Archive : Hard road back from despair

THE INDEPENDENT
Hard road back from despair: Last February the workers at Leyland Trucks appeared to be headed for the scrap heap. In June they raised a toast to the team that lifted the firm from receivership. David Bowen traces a brave escape from the breaker’s yard
DAVID BOWEN

THE MAN from the Nat West was in tears. The workforce was giving the chief executive a standing ovation, waving their cans of McEwans in the air. ‘I had this speech to read,’ he says. ‘They wouldn’t stop. They kept stamping and cheering.’ June 11, 1993, was not a typical day in industrial Lancashire.

John Gilchrist, a hard-smoking engineer from Edinburgh, was telling the 650 workers at the Leyland truck assembly plant near Preston that after four months of desperate uncertainty – during which they had seen 450 colleagues leave – their jobs at least were safe. In February, the biggest industrial collapse in Britain since Rolls-Royce had pushed Leyland DAF into receivership. The chances of rescue in a grim truck market had looked bleak. This Friday morning, the workforce was celebrating a remarkable resurrection.

Leyland Motors was one of the British industrial success stories of the Fifties and Sixties. Thanks largely to its energetic sales director, Donald Stokes, its rugged products were famous throughout the world.
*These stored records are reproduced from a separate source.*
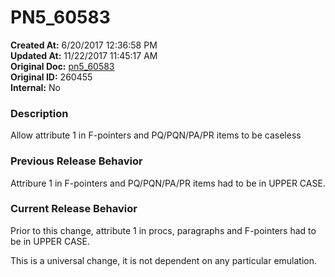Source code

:# PN5_60583

**Created At:** 6/20/2017 12:36:58 PM  
**Updated At:** 11/22/2017 11:45:17 AM  
**Original Doc:** [pn5_60583](https://docs.jbase.com/36526-5-6-2-release-notes/pn5_60583)  
**Original ID:** 260455  
**Internal:** No  


### Description

Allow attribute 1 in F-pointers and PQ/PQN/PA/PR items to be caseless

### 


### Previous Release Behavior

Attribure 1 in F-pointers and PQ/PQN/PA/PR items had to be in UPPER CASE.



### Current Release Behavior

Prior to this change, attribute 1 in procs, paragraphs and F-pointers had to be in UPPER CASE.

This is a universal change, it is not dependent on any particular emulation.
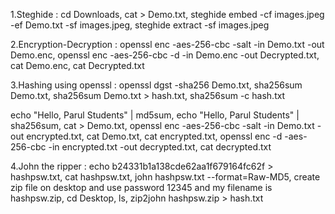 1.Steghide :
cd Downloads,
cat > Demo.txt,
steghide embed -cf images.jpeg -ef Demo.txt -sf images.jpeg,
steghide extract -sf images.jpeg

2.Encryption-Decryption :
openssl enc -aes-256-cbc -salt -in Demo.txt -out Demo.enc,
openssl enc -aes-256-cbc -d -in Demo.enc -out Decrypted.txt,
cat Demo.enc,
cat Decrypted.txt

3.Hashing using openssl :
openssl dgst -sha256 Demo.txt,
sha256sum Demo.txt,
sha256sum Demo.txt > hash.txt,
sha256sum -c hash.txt

echo "Hello, Parul Students" | md5sum,
echo "Hello, Parul Students" | sha256sum,
cat > Demo.txt,
openssl enc -aes-256-cbc -salt -in Demo.txt -out encrypted.txt,
cat Demo.txt,
cat encrypted.txt,
openssl enc -d -aes-256-cbc -in encrypted.txt -out decrypted.txt,
cat decrypted.txt

4.John the ripper :
echo b24331b1a138cde62aa1f679164fc62f > hashpsw.txt,
cat hashpsw.txt,
john hashpsw.txt --format=Raw-MD5,
create zip file on desktop and use password 12345 and my filename is hashpsw.zip,
cd Desktop,
ls,
zip2john hashpsw.zip > hash.txt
In the Fifties it moved into cars by buying Standard and Triumph, and was so successful that in 1968 Harold Wilson persuaded Mr Stokes to rescue the larger but ailing British Motor Corporation.

In possibly the worst business decision of all time, Mr Stokes agreed. He struggled with a group that was hopelessly overmanned and underinspired; in 1975, the Government had to save British Leyland from the knacker’s yard.

Meanwhile BL’s truck operations were allowed to drift, and it was not until Michael Edwardes arrived in 1977 that anyone noticed that they, too, were being overhauled by more efficient foreign rivals. Armed with sacks of government gold, Mr Edwardes, later Sir Michael, ordered the construction of a vast new truck factory at Leyland. It opened in October 1980 – amid a deep recession – and it was equipped with the latest computerised manufacturing systems.

The first few years were rocky, as first the British then the vital Nigerian markets vanished. But by 1987, when the Government sold 60 per cent of the operation to DAF of the Netherlands, UK sales were picking up fast. Output rose steadily to reach 14,000 by 1989. Leyland was given the task of producing all the lighter trucks in the DAF group and launched an exceptionally successful 7.5-tonner, the 45. Meanwhile, Mr Gilchrist, who ran the factory, was upgrading efficiency and quality by introducing the latest Japanese techniques. In 1991, the Dutch asked him to move to Eindhoven to oversee manufacturing for the group.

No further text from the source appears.